[Source information Boundary: Start]

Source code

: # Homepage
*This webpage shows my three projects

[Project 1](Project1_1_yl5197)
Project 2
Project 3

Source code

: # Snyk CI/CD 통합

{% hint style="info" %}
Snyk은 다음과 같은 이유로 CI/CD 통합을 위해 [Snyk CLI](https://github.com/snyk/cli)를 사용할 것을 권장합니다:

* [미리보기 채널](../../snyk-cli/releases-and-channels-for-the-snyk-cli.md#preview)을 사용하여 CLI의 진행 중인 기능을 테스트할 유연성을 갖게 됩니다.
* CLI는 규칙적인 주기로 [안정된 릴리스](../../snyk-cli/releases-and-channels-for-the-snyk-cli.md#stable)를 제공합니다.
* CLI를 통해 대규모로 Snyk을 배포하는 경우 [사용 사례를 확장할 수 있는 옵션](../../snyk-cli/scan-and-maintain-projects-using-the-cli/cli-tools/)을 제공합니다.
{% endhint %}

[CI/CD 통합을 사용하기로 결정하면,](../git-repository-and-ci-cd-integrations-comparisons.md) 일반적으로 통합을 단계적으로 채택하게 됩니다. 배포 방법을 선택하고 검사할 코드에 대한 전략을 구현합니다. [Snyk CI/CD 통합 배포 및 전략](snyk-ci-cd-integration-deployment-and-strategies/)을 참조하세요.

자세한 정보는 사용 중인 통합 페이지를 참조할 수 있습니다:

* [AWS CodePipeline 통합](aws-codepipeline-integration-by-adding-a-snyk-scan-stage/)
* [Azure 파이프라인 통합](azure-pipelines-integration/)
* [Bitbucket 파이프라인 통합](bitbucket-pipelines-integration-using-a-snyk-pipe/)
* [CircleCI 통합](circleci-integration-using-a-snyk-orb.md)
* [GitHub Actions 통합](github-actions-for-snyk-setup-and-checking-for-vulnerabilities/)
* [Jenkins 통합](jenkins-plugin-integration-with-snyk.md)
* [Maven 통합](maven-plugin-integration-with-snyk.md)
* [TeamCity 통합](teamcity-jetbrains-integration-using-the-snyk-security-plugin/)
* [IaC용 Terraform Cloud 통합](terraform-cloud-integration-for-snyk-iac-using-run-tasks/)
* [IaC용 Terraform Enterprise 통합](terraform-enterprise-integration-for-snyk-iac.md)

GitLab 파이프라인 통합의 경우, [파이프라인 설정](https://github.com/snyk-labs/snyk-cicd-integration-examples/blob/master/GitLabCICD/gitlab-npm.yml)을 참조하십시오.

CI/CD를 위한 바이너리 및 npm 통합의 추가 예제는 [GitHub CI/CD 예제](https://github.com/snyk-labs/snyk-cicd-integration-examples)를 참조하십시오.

[Source information Boundary: End]
[Source information Boundary: Start]

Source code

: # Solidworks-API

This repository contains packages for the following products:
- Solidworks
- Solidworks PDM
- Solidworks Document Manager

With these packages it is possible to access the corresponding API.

[Source information Boundary: End]

Counting every line of the entries that holds the word "pipelines", report the total and no other text.

[Solution for this exercise] 2